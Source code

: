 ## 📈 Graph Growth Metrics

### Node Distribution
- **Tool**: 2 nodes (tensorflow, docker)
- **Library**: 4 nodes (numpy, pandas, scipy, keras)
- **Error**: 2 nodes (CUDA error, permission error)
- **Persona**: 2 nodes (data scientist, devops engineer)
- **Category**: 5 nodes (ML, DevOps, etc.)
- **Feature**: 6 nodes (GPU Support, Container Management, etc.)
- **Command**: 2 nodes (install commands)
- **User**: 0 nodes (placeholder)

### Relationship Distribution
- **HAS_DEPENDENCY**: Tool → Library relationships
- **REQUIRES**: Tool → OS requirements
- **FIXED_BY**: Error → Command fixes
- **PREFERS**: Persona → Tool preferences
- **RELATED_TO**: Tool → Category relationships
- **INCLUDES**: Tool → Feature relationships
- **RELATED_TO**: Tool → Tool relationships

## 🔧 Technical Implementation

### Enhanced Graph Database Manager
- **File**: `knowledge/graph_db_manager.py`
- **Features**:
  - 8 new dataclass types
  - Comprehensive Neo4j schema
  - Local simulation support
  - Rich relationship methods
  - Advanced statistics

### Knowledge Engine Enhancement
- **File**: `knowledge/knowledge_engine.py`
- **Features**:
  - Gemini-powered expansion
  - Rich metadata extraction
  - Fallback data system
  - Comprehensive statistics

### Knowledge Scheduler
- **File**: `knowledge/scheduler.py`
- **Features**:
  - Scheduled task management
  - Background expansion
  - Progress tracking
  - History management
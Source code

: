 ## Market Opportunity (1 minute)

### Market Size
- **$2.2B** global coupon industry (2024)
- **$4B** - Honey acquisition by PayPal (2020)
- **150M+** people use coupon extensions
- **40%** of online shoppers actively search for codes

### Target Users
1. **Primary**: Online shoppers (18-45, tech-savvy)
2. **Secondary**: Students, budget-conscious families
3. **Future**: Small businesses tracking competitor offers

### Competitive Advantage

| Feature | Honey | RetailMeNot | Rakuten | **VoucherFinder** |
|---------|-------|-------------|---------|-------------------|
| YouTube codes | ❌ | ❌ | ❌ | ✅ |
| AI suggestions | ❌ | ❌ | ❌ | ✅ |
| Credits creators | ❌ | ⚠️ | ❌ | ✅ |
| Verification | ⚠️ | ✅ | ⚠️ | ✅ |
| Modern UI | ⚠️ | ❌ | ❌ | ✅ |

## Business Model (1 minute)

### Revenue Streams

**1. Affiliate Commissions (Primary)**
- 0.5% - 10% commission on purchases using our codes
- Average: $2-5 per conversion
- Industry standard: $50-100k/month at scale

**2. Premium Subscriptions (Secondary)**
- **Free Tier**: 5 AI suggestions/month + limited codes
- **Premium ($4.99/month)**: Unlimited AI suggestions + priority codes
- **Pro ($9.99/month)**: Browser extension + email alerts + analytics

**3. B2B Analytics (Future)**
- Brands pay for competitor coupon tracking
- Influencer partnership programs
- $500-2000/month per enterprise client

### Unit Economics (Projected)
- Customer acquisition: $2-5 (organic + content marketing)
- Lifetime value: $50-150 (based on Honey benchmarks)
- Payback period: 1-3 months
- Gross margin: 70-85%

Task statement: In the data above, retype exactly and only the lines between the one holding "- 0.5% - 10% commission" and the one holding "- **Free Tier**: 5", inclusive.

Result for this task:
- 0.5% - 10% commission on purchases using our codes
- Average: $2-5 per conversion
- Industry standard: $50-100k/month at scale

**2. Premium Subscriptions (Secondary)**
- **Free Tier**: 5 AI suggestions/month + limited codes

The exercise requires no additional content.